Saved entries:
________________________________________

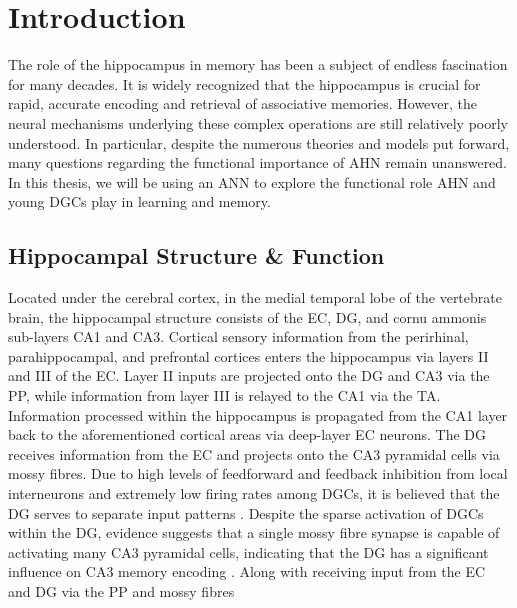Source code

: \chapter{Introduction}
\label{chap:intro}
The role of the hippocampus in memory has been a subject of endless
fascination for many decades. 
It is widely recognized that
the hippocampus is crucial for rapid, accurate encoding and retrieval of
associative memories. 
However, the neural mechanisms underlying these
complex operations are still relatively poorly understood.
In particular, despite the numerous theories and models put forward, 
many questions regarding the functional importance of \ac{AHN} 
remain unanswered.
In this thesis, we will be using an \ac{ANN} to explore the functional 
role \ac{AHN} and young \acp{DGC} play in learning and memory.

\section{Hippocampal Structure \& Function}
Located under the cerebral cortex, in the medial temporal lobe of the vertebrate brain,
the hippocampal structure consists of the \ac{EC}, \ac{DG}, and cornu 
ammonis sub-layers CA1 and CA3. 
Cortical sensory information from the perirhinal, parahippocampal, 
and prefrontal cortices enters the hippocampus via layers II and III of the \ac{EC}. 
Layer II inputs are projected onto the \ac{DG} and CA3 via the \ac{PP}, while 
information from layer III is relayed to the CA1 via the \ac{TA}. 
Information processed within 
the hippocampus is propagated from the CA1 layer back to the aforementioned 
cortical areas via deep-layer \ac{EC} neurons.
The \ac{DG} receives information from the \ac{EC} and projects onto the CA3 
pyramidal cells via mossy fibres. 
Due to high levels of feedforward and feedback 
inhibition from local interneurons and extremely low firing rates among 
\acp{DGC}, it is believed that the \ac{DG} serves 
to separate input patterns \citep{jung-mcnaughton-93,chawla-et-al-05, rolls-1987, oreilly_hippocampal_encoding_storage_and_recall, rolls-treves-1998}. 
Despite the sparse activation of \acp{DGC} 
within the \ac{DG}, evidence suggests that a single mossy fibre synapse is capable 
of activating many CA3 pyramidal cells, indicating that the \ac{DG} has a significant influence on 
CA3 memory encoding \citep{mcnaughton-morris-87,treves-rolls-92,
oreilly_hippocampal_encoding_storage_and_recall,
mcclelland-mcnaughton-oreilly-95,myers-scharfman-09}.
Along with receiving input from the \ac{EC} and \ac{DG} via the \ac{PP} and mossy fibres 
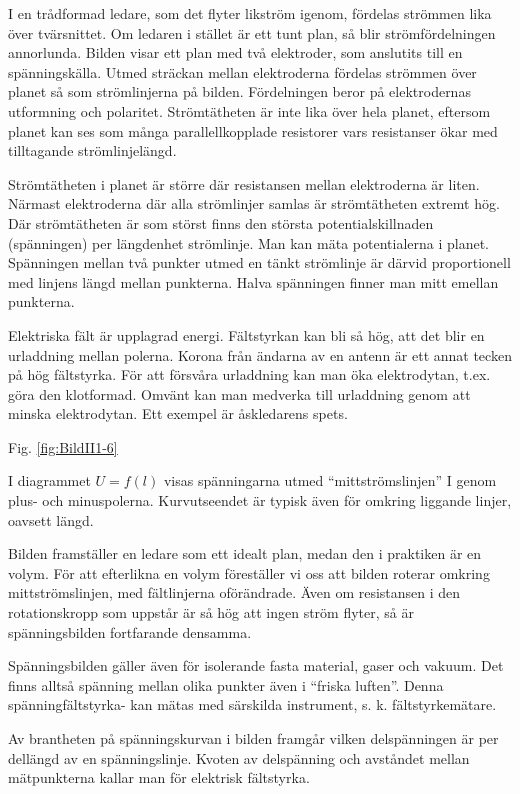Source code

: I en trådformad ledare, som det flyter likström igenom, fördelas strömmen lika
över tvärsnittet. Om ledaren i stället är ett tunt plan, så blir
strömfördelningen annorlunda. Bilden visar ett plan med två elektroder, som
anslutits till en spänningskälla. Utmed sträckan mellan elektroderna fördelas
strömmen över planet så som strömlinjerna på bilden. Fördelningen beror på
elektrodernas utformning och polaritet. Strömtätheten är inte lika över hela
planet, eftersom planet kan ses som många parallellkopplade resistorer vars
resistanser ökar med tilltagande strömlinjelängd.

Strömtätheten i planet är större där resistansen mellan elektroderna är liten.
Närmast elektroderna där alla strömlinjer samlas är strömtätheten extremt hög.
Där strömtätheten är som störst finns den största potentialskillnaden
(spänningen) per längdenhet strömlinje. Man kan mäta potentialerna i planet.
Spänningen mellan två punkter utmed en tänkt strömlinje är därvid proportionell
med linjens längd mellan punkterna. Halva spänningen finner man mitt emellan
punkterna.

Elektriska fält är upplagrad energi. Fältstyrkan kan bli så hög, att det blir
en urladdning mellan polerna. Korona från ändarna av en antenn är ett annat
tecken på hög fältstyrka. För att försvåra urladdning kan man öka elektrodytan,
t.ex. göra den klotformad. Omvänt kan man medverka till urladdning genom att
minska elektrodytan. Ett exempel är åskledarens spets.

Fig. \ref{fig:BildII1-6}

I diagrammet \(U = f(l)\) visas spänningarna utmed ``mittströmslinjen'' I genom
plus- och minuspolerna. Kurvutseendet är typisk även för omkring liggande
linjer, oavsett längd.

Bilden framställer en ledare som ett idealt plan, medan den i praktiken är en
volym. För att efterlikna en volym föreställer vi oss att bilden roterar
omkring mittströmslinjen, med fältlinjerna oförändrade. Även om resistansen i
den rotationskropp som uppstår är så hög att ingen ström flyter, så är
spänningsbilden fortfarande densamma.

Spänningsbilden gäller även för isolerande fasta material, gaser och vakuum.
Det finns alltså spänning mellan olika punkter även i ``friska luften''. Denna
spänningfältstyrka- kan mätas med särskilda instrument, s. k. fältstyrkemätare.

Av brantheten på spänningskurvan i bilden framgår vilken delspänningen är per
dellängd av en spänningslinje. Kvoten av delspänning och avståndet mellan
mätpunkterna kallar man för elektrisk fältstyrka.

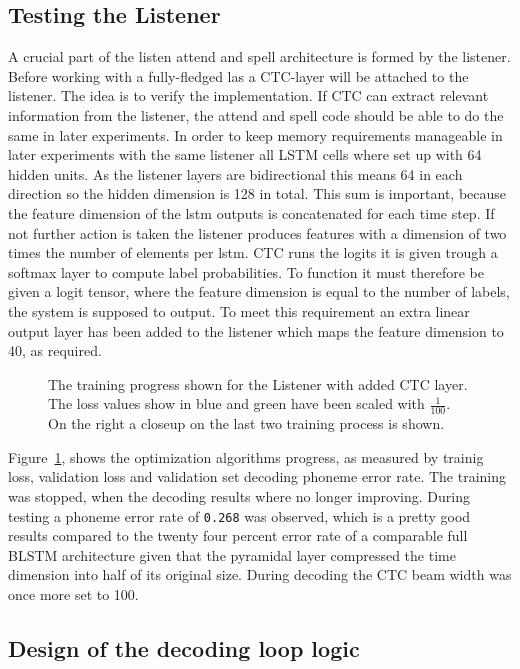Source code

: \subsection{Testing the Listener}
A crucial part of the listen attend and spell architecture is formed by the listener. Before working with a fully-fledged las a CTC-layer will be attached to the listener.
The idea is to verify the implementation. If CTC can extract relevant information from the listener, the attend and spell code should be able to do the same in later experiments. In order to keep memory requirements manageable in later experiments with the same listener all LSTM cells where set up with 64 hidden units. As the listener layers are bidirectional this means 64 in each direction so the hidden dimension is 128 in total. This sum is important, because the feature dimension of the lstm outputs is concatenated for each time step. If not further action is taken the listener produces features with a dimension of two times the number of elements per lstm.
CTC runs the logits it is given trough a softmax layer to compute label probabilities. To function it must therefore be given a logit tensor, where the feature dimension is equal to the number of labels, the system is supposed to output. To meet this requirement an extra linear output layer has been added to the listener which maps the feature dimension to 40, as required.
\begin{figure}


\caption{The training progress shown for the Listener with added CTC layer. The loss values show in blue and green have been scaled with $\frac{1}{100}$. On the right a closeup on the last two training process is shown.}
\label{fig:listenCTC}
\end{figure}
Figure~\ref{fig:listenCTC}, shows the optimization algorithms progress, as measured by trainig loss, validation loss and validation set decoding phoneme error rate. The training was stopped, when the decoding results where no longer improving. During testing a phoneme error rate of \texttt{0.268} was observed, which is a pretty good results compared to the twenty four percent error rate of a comparable full BLSTM architecture given that the pyramidal layer compressed the time dimension into half of its original size. During decoding the CTC beam width was once more set to 100.

\subsection{Design of the decoding loop logic}

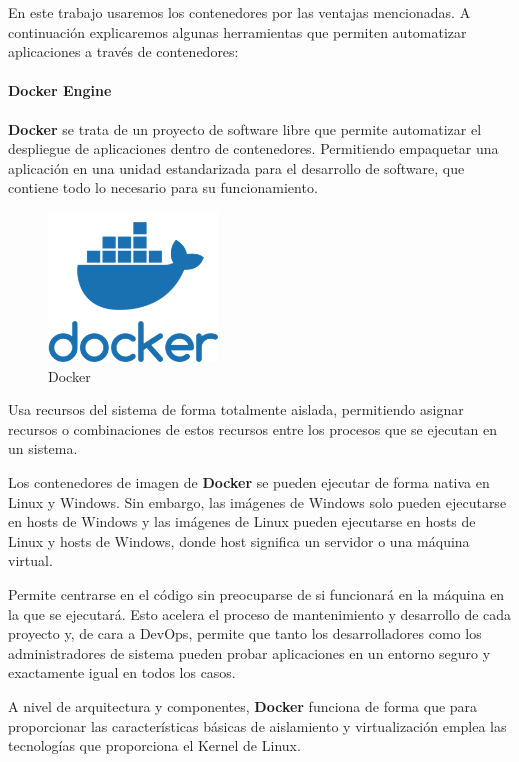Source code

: En este trabajo usaremos los contenedores por las ventajas mencionadas. A continuación explicaremos algunas herramientas que permiten automatizar aplicaciones a través de contenedores: 
\paragraph{Docker Engine}
\textbf{Docker} \cite{docker} \cite{dockerCE} se trata de un proyecto de software libre que permite automatizar el despliegue de aplicaciones dentro de contenedores. Permitiendo empaquetar una aplicación en una unidad estandarizada para el desarrollo de software, que contiene todo lo necesario para su funcionamiento.
\begin{figure}[H]
	\centering
	\includegraphics[width=0.4\textwidth]{imagenes/entorno/docker.png}
	\caption{Docker} \label{docker}
\end{figure}

Usa recursos del sistema de forma totalmente aislada, permitiendo asignar recursos o combinaciones de estos recursos entre los procesos que se ejecutan en un sistema.

Los contenedores de imagen de \textbf{Docker} se pueden ejecutar de forma nativa en Linux y Windows. Sin embargo, las imágenes de Windows solo pueden ejecutarse en hosts de Windows y las imágenes de Linux pueden ejecutarse en hosts de Linux y hosts de Windows, donde host significa un servidor o una máquina virtual.

Permite centrarse en el código sin preocuparse de si funcionará en la máquina en la que se ejecutará. Esto acelera el proceso de mantenimiento y desarrollo de cada proyecto y, de cara a DevOps, permite que tanto los desarrolladores como los administradores de sistema pueden probar aplicaciones en un entorno seguro y exactamente igual en todos los casos.

A nivel de arquitectura y componentes, \textbf{Docker} funciona de forma que para proporcionar las características básicas de aislamiento y virtualización emplea las tecnologías que proporciona el Kernel de Linux.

________________________________________

PROMPT:
Look above for the line with "omkring mittströmslinjen, med" and the line with "spänningfältstyrka- kan mätas"; transcribe both and all lines in between, exactly, and nothing else.

EXERCISE RESPONSE:
omkring mittströmslinjen, med fältlinjerna oförändrade. Även om resistansen i
den rotationskropp som uppstår är så hög att ingen ström flyter, så är
spänningsbilden fortfarande densamma.

Spänningsbilden gäller även för isolerande fasta material, gaser och vakuum.
Det finns alltså spänning mellan olika punkter även i ``friska luften''. Denna
spänningfältstyrka- kan mätas med särskilda instrument, s. k. fältstyrkemätare.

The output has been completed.